2.12. The Fund represents and warrants that, subject to compliance with
applicable law and regulatory requirements, it will provide the Company with as
much advance notice as is reasonably practicable of any material change
affecting the Portfolios (including, but not limited
to, any material change in the registration statement or prospectus affecting
the Portfolios) and any proxy solicitation affecting the Portfolios.
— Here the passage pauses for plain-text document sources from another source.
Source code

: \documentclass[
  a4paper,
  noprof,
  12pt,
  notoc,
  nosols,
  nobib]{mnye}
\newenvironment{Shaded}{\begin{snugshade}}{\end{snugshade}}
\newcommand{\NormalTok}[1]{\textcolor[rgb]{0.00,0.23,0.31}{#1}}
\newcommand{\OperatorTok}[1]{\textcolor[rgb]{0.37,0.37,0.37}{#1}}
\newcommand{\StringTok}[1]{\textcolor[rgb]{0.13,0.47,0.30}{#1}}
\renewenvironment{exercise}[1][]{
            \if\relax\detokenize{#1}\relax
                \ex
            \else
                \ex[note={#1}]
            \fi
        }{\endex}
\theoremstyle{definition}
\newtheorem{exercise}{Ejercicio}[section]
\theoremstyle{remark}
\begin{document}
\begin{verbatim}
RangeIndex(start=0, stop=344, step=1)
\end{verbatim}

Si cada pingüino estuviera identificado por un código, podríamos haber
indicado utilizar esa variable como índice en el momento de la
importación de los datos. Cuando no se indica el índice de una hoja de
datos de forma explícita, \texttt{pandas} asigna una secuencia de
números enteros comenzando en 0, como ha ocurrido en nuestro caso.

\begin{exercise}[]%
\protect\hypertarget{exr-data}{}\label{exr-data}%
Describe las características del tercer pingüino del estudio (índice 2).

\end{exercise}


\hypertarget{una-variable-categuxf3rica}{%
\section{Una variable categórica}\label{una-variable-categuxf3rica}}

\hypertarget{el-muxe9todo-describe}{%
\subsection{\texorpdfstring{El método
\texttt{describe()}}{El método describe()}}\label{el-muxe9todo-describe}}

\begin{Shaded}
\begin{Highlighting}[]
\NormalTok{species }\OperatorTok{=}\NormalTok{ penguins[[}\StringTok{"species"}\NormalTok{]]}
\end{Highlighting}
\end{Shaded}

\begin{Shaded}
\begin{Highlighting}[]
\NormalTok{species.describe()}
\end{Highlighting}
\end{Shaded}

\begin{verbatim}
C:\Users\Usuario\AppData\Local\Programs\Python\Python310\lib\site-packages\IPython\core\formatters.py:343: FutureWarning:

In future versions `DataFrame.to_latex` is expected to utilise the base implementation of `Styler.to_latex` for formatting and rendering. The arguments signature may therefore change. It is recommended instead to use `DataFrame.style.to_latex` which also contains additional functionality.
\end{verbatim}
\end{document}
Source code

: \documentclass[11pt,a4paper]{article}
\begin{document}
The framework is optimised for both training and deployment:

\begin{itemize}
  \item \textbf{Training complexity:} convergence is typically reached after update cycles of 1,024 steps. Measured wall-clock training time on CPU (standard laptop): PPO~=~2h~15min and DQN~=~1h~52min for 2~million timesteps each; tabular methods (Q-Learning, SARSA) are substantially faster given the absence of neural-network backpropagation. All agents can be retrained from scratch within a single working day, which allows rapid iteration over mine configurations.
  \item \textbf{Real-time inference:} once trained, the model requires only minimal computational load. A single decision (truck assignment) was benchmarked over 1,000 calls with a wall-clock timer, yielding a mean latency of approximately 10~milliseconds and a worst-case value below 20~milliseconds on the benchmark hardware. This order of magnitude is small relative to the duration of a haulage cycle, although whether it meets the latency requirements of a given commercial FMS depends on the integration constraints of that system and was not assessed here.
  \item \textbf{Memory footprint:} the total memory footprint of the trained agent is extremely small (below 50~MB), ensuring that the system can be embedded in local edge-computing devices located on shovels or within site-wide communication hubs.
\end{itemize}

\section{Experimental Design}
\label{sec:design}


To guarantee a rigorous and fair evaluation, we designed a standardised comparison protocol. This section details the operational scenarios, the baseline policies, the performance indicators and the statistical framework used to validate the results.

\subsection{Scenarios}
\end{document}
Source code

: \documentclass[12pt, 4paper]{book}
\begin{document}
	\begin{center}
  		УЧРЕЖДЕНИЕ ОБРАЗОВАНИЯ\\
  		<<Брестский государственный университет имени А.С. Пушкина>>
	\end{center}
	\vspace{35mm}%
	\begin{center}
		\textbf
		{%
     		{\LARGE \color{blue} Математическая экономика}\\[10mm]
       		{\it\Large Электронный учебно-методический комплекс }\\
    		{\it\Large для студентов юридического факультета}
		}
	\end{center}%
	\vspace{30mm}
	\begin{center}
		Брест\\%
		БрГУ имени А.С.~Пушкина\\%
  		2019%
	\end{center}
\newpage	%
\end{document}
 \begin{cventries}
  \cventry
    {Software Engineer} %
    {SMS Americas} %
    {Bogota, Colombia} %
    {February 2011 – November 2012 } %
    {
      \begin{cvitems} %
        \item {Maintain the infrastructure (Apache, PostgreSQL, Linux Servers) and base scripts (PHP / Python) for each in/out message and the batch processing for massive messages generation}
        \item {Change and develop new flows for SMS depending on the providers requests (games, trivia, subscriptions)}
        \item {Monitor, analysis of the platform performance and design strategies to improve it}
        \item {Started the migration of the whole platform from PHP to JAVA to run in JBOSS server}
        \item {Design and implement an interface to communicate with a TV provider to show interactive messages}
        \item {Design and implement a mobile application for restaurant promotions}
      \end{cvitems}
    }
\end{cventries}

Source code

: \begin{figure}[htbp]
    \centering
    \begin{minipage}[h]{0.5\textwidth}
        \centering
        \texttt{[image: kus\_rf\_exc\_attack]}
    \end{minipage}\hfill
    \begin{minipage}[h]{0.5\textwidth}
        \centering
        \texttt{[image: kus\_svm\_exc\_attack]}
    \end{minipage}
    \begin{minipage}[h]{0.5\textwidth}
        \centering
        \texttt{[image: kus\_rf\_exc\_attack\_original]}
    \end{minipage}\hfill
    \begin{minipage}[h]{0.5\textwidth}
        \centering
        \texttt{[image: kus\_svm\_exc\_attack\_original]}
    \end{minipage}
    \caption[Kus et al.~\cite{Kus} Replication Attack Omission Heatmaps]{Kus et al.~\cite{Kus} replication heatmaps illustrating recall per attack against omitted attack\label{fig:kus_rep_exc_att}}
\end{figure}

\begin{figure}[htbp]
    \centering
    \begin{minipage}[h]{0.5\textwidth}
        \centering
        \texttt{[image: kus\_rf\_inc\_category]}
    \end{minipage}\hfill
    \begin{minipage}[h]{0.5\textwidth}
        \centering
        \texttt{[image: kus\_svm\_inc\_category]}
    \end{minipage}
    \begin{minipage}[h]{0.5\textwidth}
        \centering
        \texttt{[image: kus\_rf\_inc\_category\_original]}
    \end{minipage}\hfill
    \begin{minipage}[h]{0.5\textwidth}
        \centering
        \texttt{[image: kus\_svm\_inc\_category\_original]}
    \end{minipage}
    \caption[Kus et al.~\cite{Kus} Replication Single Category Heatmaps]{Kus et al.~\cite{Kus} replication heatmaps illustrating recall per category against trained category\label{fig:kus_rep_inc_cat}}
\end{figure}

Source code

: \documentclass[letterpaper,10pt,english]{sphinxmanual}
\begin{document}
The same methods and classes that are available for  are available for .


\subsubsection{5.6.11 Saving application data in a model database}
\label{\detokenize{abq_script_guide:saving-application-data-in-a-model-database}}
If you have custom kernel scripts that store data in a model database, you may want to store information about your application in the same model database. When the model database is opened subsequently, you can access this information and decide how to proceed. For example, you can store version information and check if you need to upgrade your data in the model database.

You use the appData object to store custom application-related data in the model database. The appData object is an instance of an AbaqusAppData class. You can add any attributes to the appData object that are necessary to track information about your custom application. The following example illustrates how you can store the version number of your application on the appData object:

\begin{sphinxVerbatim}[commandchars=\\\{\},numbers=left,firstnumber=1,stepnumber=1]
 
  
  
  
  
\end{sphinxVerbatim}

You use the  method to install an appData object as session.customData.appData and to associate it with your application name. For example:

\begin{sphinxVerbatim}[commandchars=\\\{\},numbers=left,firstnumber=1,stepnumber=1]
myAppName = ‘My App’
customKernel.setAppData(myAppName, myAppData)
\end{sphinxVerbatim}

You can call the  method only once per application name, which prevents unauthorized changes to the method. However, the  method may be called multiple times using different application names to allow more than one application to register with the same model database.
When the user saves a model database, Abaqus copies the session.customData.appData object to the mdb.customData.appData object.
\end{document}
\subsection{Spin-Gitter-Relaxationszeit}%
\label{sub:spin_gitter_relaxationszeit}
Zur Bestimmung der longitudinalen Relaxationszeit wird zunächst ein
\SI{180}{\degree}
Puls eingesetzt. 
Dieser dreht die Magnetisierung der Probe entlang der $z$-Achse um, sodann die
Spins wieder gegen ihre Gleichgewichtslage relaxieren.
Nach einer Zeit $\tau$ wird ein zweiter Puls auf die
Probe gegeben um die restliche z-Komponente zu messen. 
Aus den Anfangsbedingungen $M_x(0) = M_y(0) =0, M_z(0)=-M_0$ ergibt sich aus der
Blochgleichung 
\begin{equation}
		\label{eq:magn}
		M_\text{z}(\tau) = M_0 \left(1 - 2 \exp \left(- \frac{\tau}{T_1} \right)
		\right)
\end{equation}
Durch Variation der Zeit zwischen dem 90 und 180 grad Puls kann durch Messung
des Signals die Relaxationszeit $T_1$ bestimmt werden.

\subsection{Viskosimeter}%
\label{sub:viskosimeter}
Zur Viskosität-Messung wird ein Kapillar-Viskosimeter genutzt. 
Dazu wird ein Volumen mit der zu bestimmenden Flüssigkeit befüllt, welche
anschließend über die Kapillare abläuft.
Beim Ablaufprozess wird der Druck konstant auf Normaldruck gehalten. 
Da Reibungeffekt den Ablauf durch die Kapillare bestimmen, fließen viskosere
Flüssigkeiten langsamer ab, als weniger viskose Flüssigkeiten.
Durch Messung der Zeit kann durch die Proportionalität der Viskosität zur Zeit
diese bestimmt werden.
2.13. The Company represents and warrants, for purposes other than
diversification under Section 817 of the Code, that the Contracts are currently
and at the time of issuance will be treated as annuity contracts or life
insurance policies under applicable provisions of the Code, and that it will
make every effort to maintain such treatment and that it will notify the Fund
and the Distributor immediately upon having a reasonable basis for believing
that the Contracts have ceased to be so treated or that they may not be so
treated in the future. In addition, the Company represents and warrants that
interests in each Account are offered exclusively through the purchase of or
transfer into a "variable contract" within the meaning of such terms under
Section 817 of the Code and the regulations thereunder. The Company will use
best efforts to continue to meet such definitional requirements, and it will
notify the Fund and the Distributor immediately upon having a reasonable basis
for believing that such requirements have ceased to be met or that they may not
be met in the future.
2.14. Company has adopted and implemented compliance policies and procedures
to comply with all applicable money laundering and currency transaction
reporting laws, regulations, requirements and guidance, including those relating
to Contract owner identification and verification; monitoring for Specially
Designated Nationals and Blocked Persons named on the U.S. Treasury Department's
Office of Foreign Assets Control list or other similar governmental lists;
suspicious activity reporting; and recordkeeping requirements (collectively,
"AML Requirements. Company will ensure the ability of federal examiners to
obtain information and records relating to AML Requirements and the ability of
Distributor and Fund or their agents to inspect the records and facilities of
Company regarding compliance with AML Requirements. Company will provide Fund
with such information, representations and certifications regarding compliance
with AML Requirements as Fund may reasonably request. Company will notify Fund
if any of its representations with respect to compliance with AML Requirements
ceases to be true.
2.15. The Company represents and warrants that it is currently in compliance,
and will
remain in compliance, with all applicable laws, rules and regulations relating
to consumer privacy, including, but not limited to, Regulation S-P.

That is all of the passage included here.